Pictures paired with source code
******

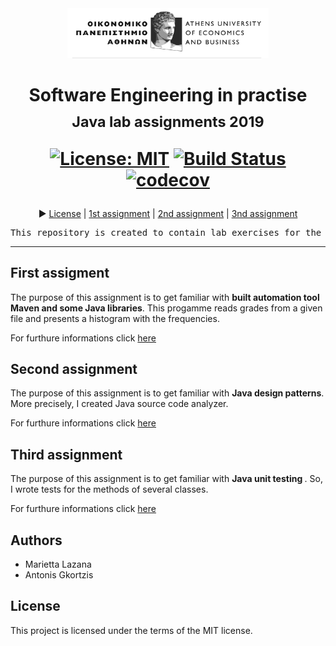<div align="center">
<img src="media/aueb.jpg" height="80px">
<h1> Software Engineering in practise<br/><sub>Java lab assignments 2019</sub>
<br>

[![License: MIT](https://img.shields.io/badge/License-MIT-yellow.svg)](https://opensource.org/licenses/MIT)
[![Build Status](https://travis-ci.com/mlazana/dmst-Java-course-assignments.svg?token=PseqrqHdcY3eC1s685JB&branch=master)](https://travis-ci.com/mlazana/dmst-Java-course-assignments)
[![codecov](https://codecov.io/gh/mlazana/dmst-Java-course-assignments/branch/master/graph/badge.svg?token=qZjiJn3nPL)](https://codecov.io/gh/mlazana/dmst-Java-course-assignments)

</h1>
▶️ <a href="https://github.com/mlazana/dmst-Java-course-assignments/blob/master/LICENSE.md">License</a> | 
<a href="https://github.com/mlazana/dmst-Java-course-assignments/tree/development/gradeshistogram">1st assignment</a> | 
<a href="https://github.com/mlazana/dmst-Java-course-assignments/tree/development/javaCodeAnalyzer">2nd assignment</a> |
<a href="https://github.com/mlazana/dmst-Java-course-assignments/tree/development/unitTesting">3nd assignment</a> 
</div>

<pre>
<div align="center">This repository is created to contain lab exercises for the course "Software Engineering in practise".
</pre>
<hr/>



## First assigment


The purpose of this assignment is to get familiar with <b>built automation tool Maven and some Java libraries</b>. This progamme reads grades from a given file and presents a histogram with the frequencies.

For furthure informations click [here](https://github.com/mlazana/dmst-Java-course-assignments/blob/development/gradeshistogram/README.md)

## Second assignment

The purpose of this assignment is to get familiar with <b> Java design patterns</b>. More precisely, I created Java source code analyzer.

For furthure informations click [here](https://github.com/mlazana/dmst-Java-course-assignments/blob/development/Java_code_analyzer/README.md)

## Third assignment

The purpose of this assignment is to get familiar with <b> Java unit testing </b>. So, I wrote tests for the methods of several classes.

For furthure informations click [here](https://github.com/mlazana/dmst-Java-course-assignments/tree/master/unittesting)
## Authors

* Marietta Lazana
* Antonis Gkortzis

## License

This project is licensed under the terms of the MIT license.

******

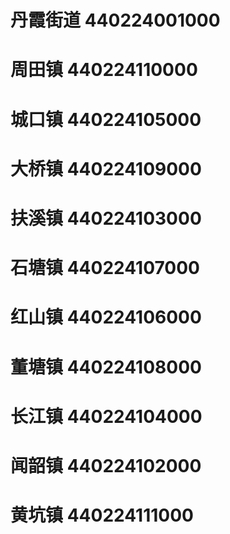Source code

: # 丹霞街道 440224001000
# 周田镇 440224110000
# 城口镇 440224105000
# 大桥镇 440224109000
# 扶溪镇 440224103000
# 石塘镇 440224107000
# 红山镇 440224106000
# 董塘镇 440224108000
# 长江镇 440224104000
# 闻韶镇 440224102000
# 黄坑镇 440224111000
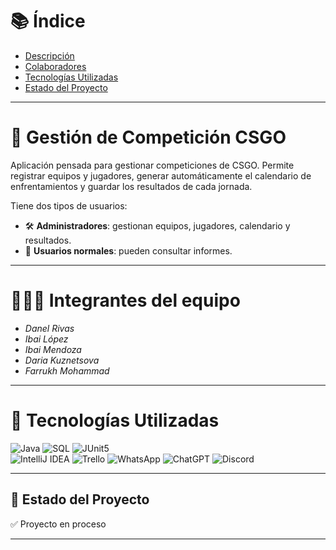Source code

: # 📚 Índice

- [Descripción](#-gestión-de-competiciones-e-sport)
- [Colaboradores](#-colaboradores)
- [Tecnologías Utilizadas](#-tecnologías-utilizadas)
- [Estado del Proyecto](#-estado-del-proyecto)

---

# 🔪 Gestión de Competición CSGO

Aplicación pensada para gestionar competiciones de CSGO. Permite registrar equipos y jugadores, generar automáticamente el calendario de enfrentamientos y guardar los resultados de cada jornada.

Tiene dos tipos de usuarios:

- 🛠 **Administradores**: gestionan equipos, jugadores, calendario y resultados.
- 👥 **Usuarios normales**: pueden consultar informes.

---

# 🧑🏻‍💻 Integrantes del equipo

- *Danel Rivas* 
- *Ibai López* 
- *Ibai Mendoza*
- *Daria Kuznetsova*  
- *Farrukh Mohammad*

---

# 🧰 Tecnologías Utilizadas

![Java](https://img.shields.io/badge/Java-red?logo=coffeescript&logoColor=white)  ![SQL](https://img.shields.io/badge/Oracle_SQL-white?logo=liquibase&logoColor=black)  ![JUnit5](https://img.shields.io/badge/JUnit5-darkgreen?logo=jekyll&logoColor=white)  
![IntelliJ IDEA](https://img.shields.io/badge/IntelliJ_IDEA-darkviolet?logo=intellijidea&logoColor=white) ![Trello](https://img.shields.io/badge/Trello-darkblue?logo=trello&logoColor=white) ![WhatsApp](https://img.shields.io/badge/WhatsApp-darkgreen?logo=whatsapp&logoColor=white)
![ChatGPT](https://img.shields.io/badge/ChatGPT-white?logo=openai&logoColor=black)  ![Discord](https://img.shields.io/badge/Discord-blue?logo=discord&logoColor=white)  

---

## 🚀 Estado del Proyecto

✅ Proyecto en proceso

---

******

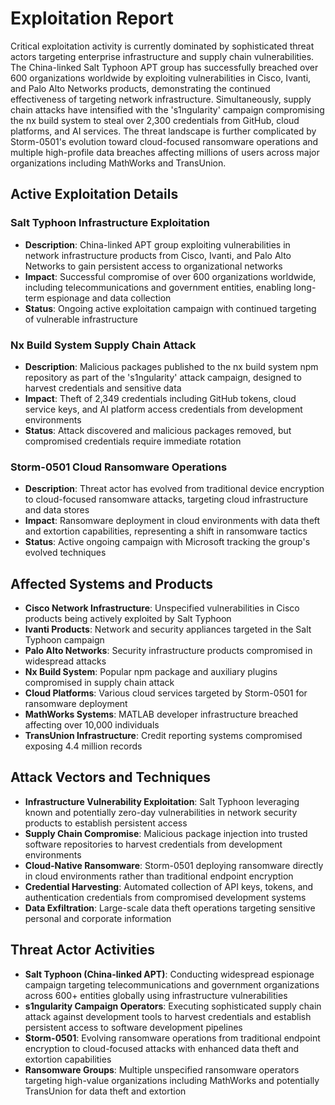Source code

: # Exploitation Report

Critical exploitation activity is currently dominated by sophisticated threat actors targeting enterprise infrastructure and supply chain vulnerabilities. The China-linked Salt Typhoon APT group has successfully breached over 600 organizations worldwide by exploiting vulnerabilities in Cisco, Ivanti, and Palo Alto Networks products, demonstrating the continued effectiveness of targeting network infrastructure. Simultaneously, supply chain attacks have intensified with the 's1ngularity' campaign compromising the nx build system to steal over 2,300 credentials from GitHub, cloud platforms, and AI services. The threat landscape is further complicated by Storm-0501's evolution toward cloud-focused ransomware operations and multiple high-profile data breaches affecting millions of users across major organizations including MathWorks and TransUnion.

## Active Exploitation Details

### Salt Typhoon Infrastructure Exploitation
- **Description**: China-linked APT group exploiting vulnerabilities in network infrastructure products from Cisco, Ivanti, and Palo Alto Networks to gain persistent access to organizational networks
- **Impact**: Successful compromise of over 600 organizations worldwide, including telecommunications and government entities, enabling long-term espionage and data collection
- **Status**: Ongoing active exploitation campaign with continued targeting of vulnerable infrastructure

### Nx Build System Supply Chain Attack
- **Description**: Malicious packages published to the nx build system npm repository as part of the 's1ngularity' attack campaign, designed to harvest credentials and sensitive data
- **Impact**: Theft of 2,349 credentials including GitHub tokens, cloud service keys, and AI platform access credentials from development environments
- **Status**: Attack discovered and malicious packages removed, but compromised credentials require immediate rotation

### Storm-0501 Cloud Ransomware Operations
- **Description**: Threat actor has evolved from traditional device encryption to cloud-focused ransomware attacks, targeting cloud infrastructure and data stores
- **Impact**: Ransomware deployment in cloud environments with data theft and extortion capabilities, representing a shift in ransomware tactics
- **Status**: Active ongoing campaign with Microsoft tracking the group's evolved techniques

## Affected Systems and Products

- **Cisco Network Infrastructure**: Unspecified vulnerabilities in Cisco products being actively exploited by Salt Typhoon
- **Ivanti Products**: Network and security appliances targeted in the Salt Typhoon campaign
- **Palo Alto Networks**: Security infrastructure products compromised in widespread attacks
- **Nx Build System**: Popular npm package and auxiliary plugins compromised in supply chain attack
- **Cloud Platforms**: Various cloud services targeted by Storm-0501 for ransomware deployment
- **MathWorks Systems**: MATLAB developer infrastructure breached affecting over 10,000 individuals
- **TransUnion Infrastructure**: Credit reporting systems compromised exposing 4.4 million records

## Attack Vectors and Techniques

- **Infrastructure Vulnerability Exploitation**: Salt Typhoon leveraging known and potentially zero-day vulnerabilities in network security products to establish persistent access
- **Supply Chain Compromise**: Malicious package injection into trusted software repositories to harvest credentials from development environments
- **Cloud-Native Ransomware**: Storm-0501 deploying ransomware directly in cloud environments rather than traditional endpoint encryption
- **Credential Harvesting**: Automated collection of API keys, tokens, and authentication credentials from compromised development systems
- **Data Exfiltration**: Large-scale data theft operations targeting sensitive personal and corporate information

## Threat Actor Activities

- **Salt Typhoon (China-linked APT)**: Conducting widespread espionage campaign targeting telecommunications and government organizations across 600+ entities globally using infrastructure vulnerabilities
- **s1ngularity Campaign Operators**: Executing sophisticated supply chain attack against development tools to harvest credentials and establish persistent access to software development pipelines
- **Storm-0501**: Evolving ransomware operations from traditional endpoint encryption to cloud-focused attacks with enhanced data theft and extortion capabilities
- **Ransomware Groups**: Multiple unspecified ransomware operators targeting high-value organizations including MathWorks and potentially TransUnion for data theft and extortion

******

What to produce
After locating the line with "- **s1ngularity Campaign" above, return that line and every later line through the one with "- **Ransomware Groups**: Multiple", word for word and with nothing else.

Worked solution
- **s1ngularity Campaign Operators**: Executing sophisticated supply chain attack against development tools to harvest credentials and establish persistent access to software development pipelines
- **Storm-0501**: Evolving ransomware operations from traditional endpoint encryption to cloud-focused attacks with enhanced data theft and extortion capabilities
- **Ransomware Groups**: Multiple unspecified ransomware operators targeting high-value organizations including MathWorks and potentially TransUnion for data theft and extortion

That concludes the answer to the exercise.